The prophetic task, it should be noted, is carried out both individually and corporately. It is the faith community that is called to counter the prevailing culture and serve as the transformational element in a larger universal plan of redemption. In the midst of a culture some would describe as driven by the undercurrents of greed, nihilism, and exclusion, it is the faith community that stands for an alternative reality of hope, healing, and freedom from cultural and spiritual tyrannies. In this sense the faith community is subversive in every respect in its relationship with the dominant culture and is not beguiled by the culture's claims of affinity with the faith community, illustrated by the words "In God We Trust" imprinted on the coin of the realm.
Against these challenges, the prophetic function must rely on a deep sense of tradition and history. It must find its story in God's story and rehearse God's consistent faithfulness in the midst of the people's despair. In doing so it uses what Brueggemann calls "the language of hope . . . the language of amazement,"3 which reestablishes God's radical vision of a new social reality.
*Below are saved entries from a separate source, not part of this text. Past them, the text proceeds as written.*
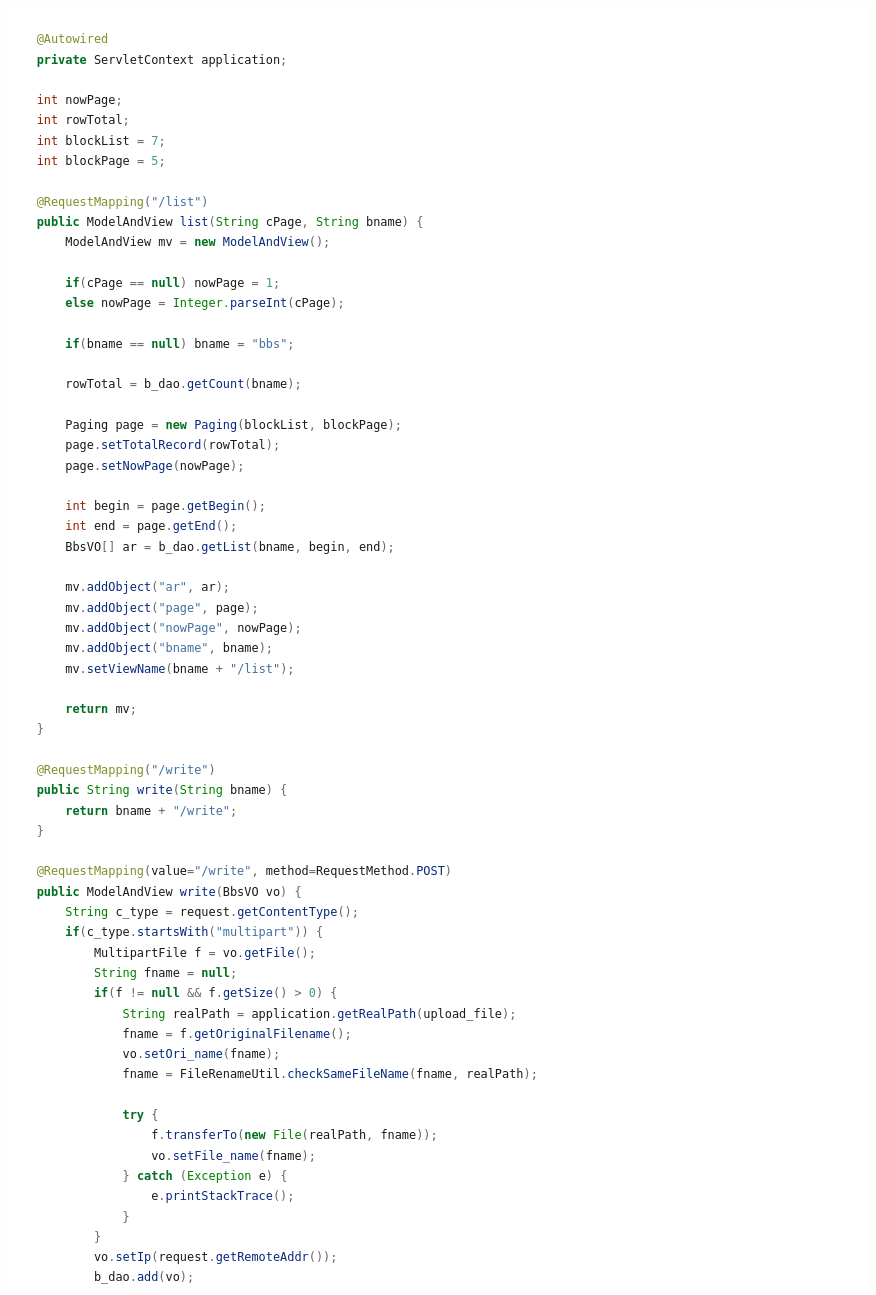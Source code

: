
 ```java
	
	@Autowired
	private ServletContext application;
	
	int nowPage;
	int rowTotal;
	int blockList = 7;
	int blockPage = 5;
	
	@RequestMapping("/list")
	public ModelAndView list(String cPage, String bname) {
		ModelAndView mv = new ModelAndView();
		
		if(cPage == null) nowPage = 1;
		else nowPage = Integer.parseInt(cPage);
		
		if(bname == null) bname = "bbs";
		
		rowTotal = b_dao.getCount(bname);
		
		Paging page = new Paging(blockList, blockPage);
		page.setTotalRecord(rowTotal);
		page.setNowPage(nowPage);
		
		int begin = page.getBegin();
		int end = page.getEnd();
		BbsVO[] ar = b_dao.getList(bname, begin, end);
		
		mv.addObject("ar", ar);
		mv.addObject("page", page);
		mv.addObject("nowPage", nowPage);
		mv.addObject("bname", bname);
		mv.setViewName(bname + "/list");
		
		return mv;
	}
	
	@RequestMapping("/write")
	public String write(String bname) {
		return bname + "/write";
	}
	
	@RequestMapping(value="/write", method=RequestMethod.POST)
	public ModelAndView write(BbsVO vo) {
		String c_type = request.getContentType();
		if(c_type.startsWith("multipart")) {
			MultipartFile f = vo.getFile();
			String fname = null;
			if(f != null && f.getSize() > 0) {
				String realPath = application.getRealPath(upload_file);
				fname = f.getOriginalFilename();
				vo.setOri_name(fname);
				fname = FileRenameUtil.checkSameFileName(fname, realPath);
				
				try {
					f.transferTo(new File(realPath, fname));
					vo.setFile_name(fname);
				} catch (Exception e) {
					e.printStackTrace();
				}
			}
			vo.setIp(request.getRemoteAddr());
			b_dao.add(vo);
```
The prophetic role finds expression when the faith community engages the larger culture on matters that concern the common good, when it lifts up the vision of a new social reality. It is not enough in performing the prophetic role that the faith community addresses only itself, its beliefs, and its behavior. The larger culture must also hear the word of the Lord. In his book Doing Justice, Dennis Jacobsen observes, "The church enters the public arena in order to be the church, in order to be true to itself, in order to be faithful to its Lord, in order to heed the summons of the Holy Spirit."4 Engaging in public ministry means addressing the moral and social issues affecting the local, national, and global community. It means making common cause with partners who also have a vision for healing and wholeness in the larger context. It means assuming the role of public advocate, creating dialogue that is public and inclusive, and representing an alternative vision to that of the dominant culture. We are propelled into the public arena because God is there, because our faith is not compartmentalized and does not confine itself to the sanctuary.
There should be no idealistic illusions about the demands of this role. Alienation can be a high cost to pay when one carries out the prophetic role. The prophet can easily feel betrayed by the One who sent him or her. In his book Under the Unpredictable Plant, Eugene Petersen observes, "We repeatedly find ourselves angry with God, disappointed and quarrelsome that our procedures result in something quite different from what we had expected."5 While it is human nature to seek validation for our work in ministry, ultimately the prophetic task is not about validating the messenger. Rather it is about justice being done, a greater vision being set forth, a new identity being forged. It is about the destiny God has for us and not the destiny we imagine for ourselves.
- Walter Brueggemann, The Prophetic Imagination, (Minneapolis, MN: Fortress Press, 1978), 13.
- Brueggemann, The Prophetic Imagination, 69.
- Dennis Jacobsen, Doing Justice: Congregations and Community Organizing, (Minneapolis, MN: Fortress Press, 2001), 15.
- Eugene Petersen, Under the Unpredictable Plant: An Exploration in Vocational Holiness (Grand Rapids, MI: Eerdmans, 1992), 161.